The excursion did not have a specified return service. Passengers could choose how long they wanted to stay, including overnight. I elected to leave at 1912 and took an East Midlands Train to Newark North Gate where a short connection enabled me to catch the train north to Durham.
Lincoln City and its suppliers pulled out all the stops to welcome the special visitors. There was free food on the platform before you even got on the train, and goodie bags containing vouchers, mead, blackcurrant jam, rapeseed oil, and numerous vouchers for things I might like to do when there. I had booked a first class ticket, and the carriage was not crowded. A breakfast platter arrived with Lincolnshire sausage, bacon, egg, hash browns and baked beans. With so much effort having gone in to planning the Lincoln Experience Train, it must have been galling to find that a signalling problem in the Welwyn area delayed the train by around 50 minutes into Lincoln. 50% refund! More galling still for the customers who knew that had the train been a further ten minutes late, the one hour rule on delay repay would have got them all their money back for the journey! Anyway, breakfast on 3rd July was the first I had on LNER before the first lockdown, and was accompanied by two more bottles of free gin which arrived with plum bread and general jollillity all round.

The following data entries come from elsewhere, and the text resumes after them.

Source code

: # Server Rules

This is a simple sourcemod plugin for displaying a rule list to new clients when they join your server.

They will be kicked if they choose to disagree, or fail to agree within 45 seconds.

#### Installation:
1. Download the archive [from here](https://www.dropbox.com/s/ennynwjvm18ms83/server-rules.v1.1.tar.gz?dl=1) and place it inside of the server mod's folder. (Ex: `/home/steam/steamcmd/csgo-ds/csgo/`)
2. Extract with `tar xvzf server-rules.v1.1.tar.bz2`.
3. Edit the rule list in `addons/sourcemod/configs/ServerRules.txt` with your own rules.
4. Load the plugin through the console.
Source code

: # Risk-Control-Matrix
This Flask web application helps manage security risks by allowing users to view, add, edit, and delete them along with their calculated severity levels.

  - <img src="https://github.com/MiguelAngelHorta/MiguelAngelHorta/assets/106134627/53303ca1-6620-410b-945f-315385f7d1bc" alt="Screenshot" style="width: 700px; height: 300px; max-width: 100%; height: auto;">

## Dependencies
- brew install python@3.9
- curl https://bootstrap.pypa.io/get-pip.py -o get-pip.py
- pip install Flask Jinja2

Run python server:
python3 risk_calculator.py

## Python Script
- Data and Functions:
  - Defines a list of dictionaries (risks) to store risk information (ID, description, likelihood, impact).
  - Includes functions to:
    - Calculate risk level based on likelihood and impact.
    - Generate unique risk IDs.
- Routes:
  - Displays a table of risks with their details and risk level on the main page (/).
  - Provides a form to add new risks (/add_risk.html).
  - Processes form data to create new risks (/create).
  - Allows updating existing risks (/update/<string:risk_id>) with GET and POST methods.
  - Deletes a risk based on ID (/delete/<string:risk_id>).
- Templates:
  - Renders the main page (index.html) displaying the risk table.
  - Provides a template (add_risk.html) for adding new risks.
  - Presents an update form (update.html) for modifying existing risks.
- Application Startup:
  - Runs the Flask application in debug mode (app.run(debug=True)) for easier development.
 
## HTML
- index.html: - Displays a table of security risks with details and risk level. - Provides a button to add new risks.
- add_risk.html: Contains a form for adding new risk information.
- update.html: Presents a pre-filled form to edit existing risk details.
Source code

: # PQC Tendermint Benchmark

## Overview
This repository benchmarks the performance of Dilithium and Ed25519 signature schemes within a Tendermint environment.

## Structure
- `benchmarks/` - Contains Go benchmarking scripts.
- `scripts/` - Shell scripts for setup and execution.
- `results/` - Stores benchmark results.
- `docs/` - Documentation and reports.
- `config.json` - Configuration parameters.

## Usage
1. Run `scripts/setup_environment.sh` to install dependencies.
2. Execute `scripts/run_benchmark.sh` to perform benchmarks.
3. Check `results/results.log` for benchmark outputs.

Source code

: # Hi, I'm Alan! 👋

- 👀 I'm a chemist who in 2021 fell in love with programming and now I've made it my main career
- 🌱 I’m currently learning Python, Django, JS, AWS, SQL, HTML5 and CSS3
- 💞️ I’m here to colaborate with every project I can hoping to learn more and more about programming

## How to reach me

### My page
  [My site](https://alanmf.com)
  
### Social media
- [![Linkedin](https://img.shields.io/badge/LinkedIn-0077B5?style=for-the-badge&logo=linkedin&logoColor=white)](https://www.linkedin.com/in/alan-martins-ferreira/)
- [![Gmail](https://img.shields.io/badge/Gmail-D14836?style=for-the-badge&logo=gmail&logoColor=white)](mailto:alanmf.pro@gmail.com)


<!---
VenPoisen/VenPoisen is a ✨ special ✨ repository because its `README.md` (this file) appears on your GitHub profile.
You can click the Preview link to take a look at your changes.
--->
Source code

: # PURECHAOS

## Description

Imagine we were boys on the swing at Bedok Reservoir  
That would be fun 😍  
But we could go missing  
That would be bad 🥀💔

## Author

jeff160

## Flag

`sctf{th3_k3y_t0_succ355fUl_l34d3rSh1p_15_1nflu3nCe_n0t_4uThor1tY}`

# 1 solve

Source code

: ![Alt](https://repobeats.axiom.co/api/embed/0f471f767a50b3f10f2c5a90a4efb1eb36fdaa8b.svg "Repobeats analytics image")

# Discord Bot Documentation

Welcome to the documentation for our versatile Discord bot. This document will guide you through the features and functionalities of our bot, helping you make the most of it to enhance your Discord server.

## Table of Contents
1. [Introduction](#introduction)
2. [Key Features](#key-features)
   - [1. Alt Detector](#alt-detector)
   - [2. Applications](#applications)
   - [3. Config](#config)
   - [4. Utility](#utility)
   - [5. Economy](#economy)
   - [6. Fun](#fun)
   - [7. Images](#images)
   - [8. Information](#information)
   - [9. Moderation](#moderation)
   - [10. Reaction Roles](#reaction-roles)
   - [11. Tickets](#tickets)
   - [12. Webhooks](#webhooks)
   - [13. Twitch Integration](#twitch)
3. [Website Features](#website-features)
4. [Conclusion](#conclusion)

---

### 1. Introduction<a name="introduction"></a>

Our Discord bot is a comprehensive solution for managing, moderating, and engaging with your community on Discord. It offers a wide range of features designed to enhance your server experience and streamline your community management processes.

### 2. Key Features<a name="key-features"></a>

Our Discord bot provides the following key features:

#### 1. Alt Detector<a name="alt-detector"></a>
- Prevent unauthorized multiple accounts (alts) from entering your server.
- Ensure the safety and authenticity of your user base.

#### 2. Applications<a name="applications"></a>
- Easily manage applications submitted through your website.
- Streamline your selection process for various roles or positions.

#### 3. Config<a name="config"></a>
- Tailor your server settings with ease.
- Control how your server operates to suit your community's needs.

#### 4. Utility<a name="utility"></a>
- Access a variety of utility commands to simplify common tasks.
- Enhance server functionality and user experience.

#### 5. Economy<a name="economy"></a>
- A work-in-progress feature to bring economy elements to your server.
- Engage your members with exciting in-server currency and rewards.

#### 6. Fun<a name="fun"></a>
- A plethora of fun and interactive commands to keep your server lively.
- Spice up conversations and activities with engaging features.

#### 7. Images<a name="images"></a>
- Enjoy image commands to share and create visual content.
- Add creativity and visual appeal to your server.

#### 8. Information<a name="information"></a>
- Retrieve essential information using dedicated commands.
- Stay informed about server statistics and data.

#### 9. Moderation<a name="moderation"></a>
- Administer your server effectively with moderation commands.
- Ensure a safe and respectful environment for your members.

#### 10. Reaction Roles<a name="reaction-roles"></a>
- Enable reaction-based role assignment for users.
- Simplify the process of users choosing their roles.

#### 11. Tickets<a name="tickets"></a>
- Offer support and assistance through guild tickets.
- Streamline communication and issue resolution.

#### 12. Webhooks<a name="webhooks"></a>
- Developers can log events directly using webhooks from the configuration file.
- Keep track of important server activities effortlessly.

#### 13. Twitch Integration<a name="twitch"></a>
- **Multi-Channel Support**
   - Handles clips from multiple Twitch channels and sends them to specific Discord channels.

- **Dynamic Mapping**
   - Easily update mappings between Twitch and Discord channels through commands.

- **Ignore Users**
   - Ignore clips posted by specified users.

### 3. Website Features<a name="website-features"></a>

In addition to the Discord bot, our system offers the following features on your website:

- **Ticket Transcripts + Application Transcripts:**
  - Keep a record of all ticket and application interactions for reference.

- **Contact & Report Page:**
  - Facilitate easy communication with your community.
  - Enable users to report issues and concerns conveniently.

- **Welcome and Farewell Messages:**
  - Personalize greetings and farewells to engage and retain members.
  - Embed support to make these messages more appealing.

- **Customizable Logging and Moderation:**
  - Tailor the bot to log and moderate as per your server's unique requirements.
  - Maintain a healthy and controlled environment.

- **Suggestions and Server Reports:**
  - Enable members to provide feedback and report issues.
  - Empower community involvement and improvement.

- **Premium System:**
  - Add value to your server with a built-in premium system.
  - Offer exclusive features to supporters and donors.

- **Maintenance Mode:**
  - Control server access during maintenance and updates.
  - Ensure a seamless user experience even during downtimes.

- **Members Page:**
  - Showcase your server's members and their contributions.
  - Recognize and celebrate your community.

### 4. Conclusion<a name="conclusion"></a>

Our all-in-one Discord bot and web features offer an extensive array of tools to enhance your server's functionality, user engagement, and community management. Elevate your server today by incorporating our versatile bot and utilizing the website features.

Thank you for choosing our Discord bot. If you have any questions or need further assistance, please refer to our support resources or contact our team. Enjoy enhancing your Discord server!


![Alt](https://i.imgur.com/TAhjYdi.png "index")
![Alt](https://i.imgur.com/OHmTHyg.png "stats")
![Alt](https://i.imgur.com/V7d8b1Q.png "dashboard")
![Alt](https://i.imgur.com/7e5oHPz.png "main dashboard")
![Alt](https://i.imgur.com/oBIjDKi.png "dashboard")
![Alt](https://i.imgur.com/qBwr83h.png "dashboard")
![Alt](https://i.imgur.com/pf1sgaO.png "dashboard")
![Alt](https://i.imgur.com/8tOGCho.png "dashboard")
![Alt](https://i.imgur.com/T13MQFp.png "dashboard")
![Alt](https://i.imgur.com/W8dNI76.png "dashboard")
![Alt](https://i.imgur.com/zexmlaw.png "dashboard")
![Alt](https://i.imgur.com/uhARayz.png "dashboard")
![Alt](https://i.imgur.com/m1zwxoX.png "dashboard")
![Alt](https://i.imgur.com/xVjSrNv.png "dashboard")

On arrival, I did not head into the city centre, but headed south on the High Street through the southern outskirts of Lincoln to South Park, where I passed a glorious collection of high-end Victorian houses. At Canwick Road I met a brief shower, where I sought protection in a handy bus shelter. Climbing the hill, I found my objective: the International Bomber Command Centre (IBCC) commemorating 57,861 men and women from 62 nations who died in Bomber Command during WW2. Opened in 2018, the Chadwick Visitor Centre was impressive and informative with videos, exhibition and ephemera, and the spire and engraved metal memorials (in the same type of metal as the Angel of the North) was quite moving. Overlooking the city, the land is on a long lease from Jesus College, Oxford.
It was the first day of the open top tour bus but it doesn’t serve the IBCC. It should. I found a Stagecoach bus into Lincoln, and spent the rest of the afternoon following the Imp trail also inaugurated the same day, making my way north to the Castle, up the very Steep Hill which is a big surprise for anyone who thinks Lincolnshire is flat. I did not have time to see the Magna Carta, but enjoyed an ice cream and a rest on the grass until it was time to walk across to the Cathedral for Choral Evensong at 1730. There were only five adult choristers and a conductor, but they packed a punch. Meanwhile my Delay Repay from LNER was confirmed on Monday morning.